The data made available here is an excerpt of the original files that is formatted for ease of use. The raw sets have been extracted from the propriatory MINFLUX files produced by the MINFLUX-IMSPECTOR software (Abberior GmbH). The values are provided unaltered.

The sets used in the analysis part of our paper, were processed as stated in Data Processing.

Python Environment

Requirements: miniconda or anaconda installed. Dont forget that you can "skip registration" even when installing anaconda don't get confused by the dark pattern they put up.

Create the environment

Open a terminal or anaconda prompt and navigate to the root of the repository. Then run the following command:

conda env create -f python_env.yml

After that you can activate the environment with:

conda activate MFX_data

Directory Structure - Where to find what

root:.
.ruff_cache
   0.11.8
data
   npz_files_processed
      change_DMP
      change_dT
      change_PL
      dye_sample
      TIRF_Reference
   npz_files_raw
       change_DMP
       change_dT
       change_PL
       dye_sample
       TIRF_reference
data_access_utils
   __pycache__
sequences
   container
   custom
       background
       change_DMP
       change_DT
       change_PL
       dye_sample
sequence_utils
    __pycache__

Data Directory

The data is stored in the data directory. The data is split into two directories: npz_files_raw and npz_files_processed. The raw files contain the original data as extracted from the files exported from the MINFLUX-iMSPECTOR software. The processed files are the files that have been filtered and analyzed as described in Data Processing.

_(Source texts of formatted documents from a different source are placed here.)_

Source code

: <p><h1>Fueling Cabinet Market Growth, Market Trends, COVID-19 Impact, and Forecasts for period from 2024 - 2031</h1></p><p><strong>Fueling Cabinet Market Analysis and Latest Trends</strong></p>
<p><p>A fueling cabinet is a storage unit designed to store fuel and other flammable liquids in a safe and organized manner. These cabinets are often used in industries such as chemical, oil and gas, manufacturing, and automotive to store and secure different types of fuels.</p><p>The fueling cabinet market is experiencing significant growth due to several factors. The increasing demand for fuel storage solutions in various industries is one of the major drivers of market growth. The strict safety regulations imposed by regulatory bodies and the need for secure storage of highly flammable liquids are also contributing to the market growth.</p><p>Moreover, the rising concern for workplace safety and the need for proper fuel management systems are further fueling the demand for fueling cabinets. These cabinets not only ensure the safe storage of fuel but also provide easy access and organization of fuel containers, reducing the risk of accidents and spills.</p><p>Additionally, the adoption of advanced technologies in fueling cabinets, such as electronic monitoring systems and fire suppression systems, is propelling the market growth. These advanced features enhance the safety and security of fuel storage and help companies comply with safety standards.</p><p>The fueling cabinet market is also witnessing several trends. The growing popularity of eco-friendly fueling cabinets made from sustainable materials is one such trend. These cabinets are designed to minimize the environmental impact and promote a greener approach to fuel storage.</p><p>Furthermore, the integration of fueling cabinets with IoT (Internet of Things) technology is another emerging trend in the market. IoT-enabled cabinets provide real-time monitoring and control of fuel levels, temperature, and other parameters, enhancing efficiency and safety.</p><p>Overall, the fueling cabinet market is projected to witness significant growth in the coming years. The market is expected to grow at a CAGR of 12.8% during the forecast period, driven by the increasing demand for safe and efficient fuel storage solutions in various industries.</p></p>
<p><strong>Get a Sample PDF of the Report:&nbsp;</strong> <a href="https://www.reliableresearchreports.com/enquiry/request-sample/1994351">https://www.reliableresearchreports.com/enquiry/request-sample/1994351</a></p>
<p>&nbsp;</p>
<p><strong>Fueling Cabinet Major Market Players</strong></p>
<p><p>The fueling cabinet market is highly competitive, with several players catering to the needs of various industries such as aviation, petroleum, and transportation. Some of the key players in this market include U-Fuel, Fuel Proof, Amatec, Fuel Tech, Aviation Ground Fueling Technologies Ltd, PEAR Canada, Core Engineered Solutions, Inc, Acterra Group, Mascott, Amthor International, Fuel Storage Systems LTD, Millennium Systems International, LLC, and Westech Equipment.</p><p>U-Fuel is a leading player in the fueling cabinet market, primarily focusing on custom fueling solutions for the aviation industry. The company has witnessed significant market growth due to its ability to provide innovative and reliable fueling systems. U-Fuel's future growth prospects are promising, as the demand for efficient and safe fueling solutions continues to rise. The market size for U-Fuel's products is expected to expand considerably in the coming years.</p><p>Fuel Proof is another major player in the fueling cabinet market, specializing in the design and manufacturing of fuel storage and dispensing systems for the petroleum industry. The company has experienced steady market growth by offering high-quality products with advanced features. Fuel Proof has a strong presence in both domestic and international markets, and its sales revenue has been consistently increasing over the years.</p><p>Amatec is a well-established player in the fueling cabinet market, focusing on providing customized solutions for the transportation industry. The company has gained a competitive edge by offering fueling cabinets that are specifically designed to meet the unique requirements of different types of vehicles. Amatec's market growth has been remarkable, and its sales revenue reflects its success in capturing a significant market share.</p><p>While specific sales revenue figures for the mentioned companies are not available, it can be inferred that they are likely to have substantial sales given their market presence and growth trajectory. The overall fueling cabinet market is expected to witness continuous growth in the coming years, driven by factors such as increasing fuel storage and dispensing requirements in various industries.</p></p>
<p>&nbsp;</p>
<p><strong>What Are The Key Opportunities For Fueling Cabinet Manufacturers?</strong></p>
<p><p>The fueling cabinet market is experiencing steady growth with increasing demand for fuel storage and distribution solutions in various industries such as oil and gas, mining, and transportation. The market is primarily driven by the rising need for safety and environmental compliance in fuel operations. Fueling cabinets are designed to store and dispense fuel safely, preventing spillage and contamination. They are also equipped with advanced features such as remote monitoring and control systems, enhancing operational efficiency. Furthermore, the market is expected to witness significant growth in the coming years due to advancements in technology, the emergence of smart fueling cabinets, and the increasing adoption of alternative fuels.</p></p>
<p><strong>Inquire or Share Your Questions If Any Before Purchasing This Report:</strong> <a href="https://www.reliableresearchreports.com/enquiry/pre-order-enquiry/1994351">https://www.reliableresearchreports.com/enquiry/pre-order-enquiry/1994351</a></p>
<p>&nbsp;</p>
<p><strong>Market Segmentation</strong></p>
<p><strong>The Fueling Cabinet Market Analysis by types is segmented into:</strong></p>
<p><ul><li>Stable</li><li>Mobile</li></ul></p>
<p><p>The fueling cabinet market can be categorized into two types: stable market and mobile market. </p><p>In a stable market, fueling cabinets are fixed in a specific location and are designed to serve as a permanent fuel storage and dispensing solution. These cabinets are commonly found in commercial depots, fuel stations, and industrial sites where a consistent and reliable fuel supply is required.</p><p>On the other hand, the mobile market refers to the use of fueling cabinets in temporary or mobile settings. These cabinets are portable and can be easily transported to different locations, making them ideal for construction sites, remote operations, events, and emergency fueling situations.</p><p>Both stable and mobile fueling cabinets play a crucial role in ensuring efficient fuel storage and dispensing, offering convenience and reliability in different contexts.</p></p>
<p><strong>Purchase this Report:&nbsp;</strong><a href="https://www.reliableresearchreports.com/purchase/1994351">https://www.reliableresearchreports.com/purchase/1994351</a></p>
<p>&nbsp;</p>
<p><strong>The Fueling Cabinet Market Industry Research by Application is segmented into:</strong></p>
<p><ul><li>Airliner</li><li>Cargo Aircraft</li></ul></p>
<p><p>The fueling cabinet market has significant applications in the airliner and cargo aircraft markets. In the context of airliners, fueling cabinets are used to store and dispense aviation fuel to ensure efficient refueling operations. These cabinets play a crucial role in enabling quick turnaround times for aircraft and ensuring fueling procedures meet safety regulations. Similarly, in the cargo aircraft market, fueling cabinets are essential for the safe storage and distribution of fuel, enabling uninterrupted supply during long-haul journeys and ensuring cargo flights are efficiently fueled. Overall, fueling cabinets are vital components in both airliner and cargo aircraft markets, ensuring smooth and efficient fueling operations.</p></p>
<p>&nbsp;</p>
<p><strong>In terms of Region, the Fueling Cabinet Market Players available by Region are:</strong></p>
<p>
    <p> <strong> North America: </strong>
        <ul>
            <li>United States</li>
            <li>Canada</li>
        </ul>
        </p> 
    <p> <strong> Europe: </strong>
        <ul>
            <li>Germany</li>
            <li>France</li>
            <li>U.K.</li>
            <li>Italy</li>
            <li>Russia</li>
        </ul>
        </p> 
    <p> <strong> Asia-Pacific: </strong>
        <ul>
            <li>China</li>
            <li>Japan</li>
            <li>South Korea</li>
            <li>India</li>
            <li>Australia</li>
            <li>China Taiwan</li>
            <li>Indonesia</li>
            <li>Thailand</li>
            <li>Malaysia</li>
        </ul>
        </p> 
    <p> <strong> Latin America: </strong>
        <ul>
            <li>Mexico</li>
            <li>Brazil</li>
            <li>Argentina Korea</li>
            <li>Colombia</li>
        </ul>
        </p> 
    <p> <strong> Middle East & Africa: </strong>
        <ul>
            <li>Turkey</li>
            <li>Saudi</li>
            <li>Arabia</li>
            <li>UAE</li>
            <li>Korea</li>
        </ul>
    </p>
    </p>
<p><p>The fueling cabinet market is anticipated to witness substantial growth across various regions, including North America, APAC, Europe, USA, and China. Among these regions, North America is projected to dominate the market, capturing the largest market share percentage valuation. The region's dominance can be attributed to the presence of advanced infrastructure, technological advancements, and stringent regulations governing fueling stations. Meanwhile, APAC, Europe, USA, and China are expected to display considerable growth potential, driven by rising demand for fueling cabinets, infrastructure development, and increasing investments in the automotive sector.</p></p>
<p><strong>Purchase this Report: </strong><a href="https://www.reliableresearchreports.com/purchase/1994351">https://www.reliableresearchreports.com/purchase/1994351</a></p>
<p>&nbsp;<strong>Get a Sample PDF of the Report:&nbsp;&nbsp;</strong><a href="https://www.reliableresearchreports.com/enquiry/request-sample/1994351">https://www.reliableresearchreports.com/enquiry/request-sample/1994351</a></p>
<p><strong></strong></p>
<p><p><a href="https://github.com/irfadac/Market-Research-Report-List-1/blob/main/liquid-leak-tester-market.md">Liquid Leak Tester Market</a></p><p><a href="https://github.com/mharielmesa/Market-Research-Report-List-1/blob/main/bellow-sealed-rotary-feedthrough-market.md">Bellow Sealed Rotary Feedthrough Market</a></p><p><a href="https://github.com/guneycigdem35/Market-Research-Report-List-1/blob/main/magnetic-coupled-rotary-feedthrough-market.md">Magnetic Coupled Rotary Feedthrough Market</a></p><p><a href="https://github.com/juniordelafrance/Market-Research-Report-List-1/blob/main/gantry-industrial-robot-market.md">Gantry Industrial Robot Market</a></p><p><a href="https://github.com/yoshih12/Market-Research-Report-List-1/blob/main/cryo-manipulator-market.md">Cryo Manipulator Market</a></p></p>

We chose the .npz format to store the files in a conveneint and efficient way. The data is stored in a dictionary with the following keys:

['Z', 'Y', 'X', 'T', 'ECO', 'EFO', 'TID', 'TIC', 'ITR', 'ID']

Sequence Directory

The sequence files are stored in the sequences directory and split into two directories: container and custom. The container directory contains default sequence iteraion blocks provided by the manufacturer (Abberior Instruments GmbH). These sequence files can be used to generate and or modify the MINFLUX sequences for the experiments.

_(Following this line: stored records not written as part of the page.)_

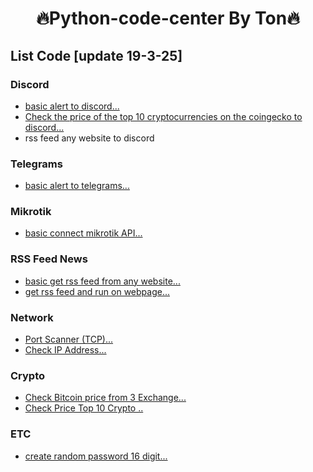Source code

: <h1 align="center">🔥Python-code-center By Ton🔥</h1>

## List Code [update 19-3-25]

### Discord
* [basic alert to discord...](/python%20basic%20alert%20discord.txt)
* [Check the price of the top 10 cryptocurrencies on the coingecko to discord...](/crypto%20price%20to%20discord.txt)
* rss feed any website to discord

### Telegrams
* [basic alert to telegrams...](/python%20basic%20alert%20telegrams.txt)


### Mikrotik
* [basic connect mikrotik API...](python%20basic%20connect%20mikrotik%20api.md)


### RSS Feed News
* [basic get rss feed from any website...](/get%20rss%20feed%20any%20website.txt)
* [get rss feed and run on webpage...](/get%20rss%20feed%20and%20deploy%20webpage.md)

### Network
* [Port Scanner (TCP)...](/python%20scan%20tcp%20network%20all%20port.md)
* [Check IP Address...](/python%20check%20ip%20address.md)

### Crypto
* [Check Bitcoin price from 3 Exchange...](/check%20bitcoin%20price%20from%203%20exchange.md)
* [Check Price Top 10 Crypto ..](/crypto%20price%20check%20top%2010.md)

### ETC
* [create random password 16 digit...]()
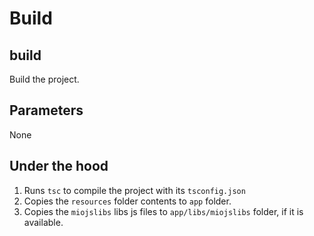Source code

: # Build

## build

Build the project.

## Parameters

None

## Under the hood

1. Runs `tsc` to compile the project with its `tsconfig.json`
1. Copies the `resources` folder contents to `app` folder.
1. Copies the `miojslibs` libs js files to `app/libs/miojslibs` folder,
   if it is available.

The custom directory contains the custom sequence files used for our experiments. The sequence files are stored in a directory structure that reflects the experiment they were used in.

All custom files are stored in the .json format and can be implemented straight forwardly into your own experiments. They can be opened and modified with any text editor. We advise to consult Appendix II - Parameter Overview of the journal article.

Data Access Utils

The data access utils are stored in the data_access_utils directory. The directory contains two files: data_tools.py and dataset.py. The data_tools.py file contains the functions to access the data in the .npz files. The dataset.py file contains the class to access the data in the .npz files. The class is used to store the data and metadata in a convenient way. A demo of the access tools can be found in the data_access_utils/how_to_access_the_data.ipynb file. The demo shows how to use the data access tools to access the data in the .npz files. The demo is a Jupyter notebook and can be opened with any Jupyter notebook viewer.

Sequence Utils

We provide a small set of verification tools to quickly check for sequence duplications or id-filename-mismatches that can occur when modifying the sequence files and lead to unexpected errors during the experiment.

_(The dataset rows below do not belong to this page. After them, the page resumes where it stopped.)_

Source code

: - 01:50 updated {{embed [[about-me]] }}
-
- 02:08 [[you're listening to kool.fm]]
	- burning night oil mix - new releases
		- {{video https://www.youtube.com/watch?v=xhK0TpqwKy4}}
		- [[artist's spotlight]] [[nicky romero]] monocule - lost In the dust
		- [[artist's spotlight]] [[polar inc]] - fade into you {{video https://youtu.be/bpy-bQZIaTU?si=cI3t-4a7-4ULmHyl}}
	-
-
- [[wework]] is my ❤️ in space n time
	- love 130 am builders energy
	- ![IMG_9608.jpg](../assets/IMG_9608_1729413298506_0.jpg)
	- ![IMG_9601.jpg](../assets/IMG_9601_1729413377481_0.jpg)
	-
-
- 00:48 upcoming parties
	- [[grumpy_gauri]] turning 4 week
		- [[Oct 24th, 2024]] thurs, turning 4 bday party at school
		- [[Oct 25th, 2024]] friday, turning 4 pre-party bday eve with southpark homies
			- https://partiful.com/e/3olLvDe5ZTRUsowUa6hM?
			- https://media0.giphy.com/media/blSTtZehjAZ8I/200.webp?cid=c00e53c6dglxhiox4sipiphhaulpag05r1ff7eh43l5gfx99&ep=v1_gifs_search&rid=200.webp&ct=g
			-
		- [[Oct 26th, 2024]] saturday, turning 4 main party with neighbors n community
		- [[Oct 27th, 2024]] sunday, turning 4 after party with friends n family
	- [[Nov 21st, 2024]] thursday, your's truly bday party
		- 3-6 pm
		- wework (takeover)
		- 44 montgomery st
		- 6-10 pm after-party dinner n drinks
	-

Use the script found in sequence_utils/verify_sequences.py either from CLI or via Python. Please, find a demo of the sequence verification tool under sequence_utils/how_to_verify_the_sequences.ipynb. The demo shows how to use the sequence verification tool to check for sequence duplications or id-filename-mismatches. The demo is a Jupyter notebook and can be opened with any Jupyter notebook viewer.

Data Format

The data is stored in the .npz format. The raw data is stored in a dictionary with the following keys:

['Z', 'Y', 'X', 'T', 'ECO', 'EFO', 'TID', 'TIC', 'ITR', 'ID']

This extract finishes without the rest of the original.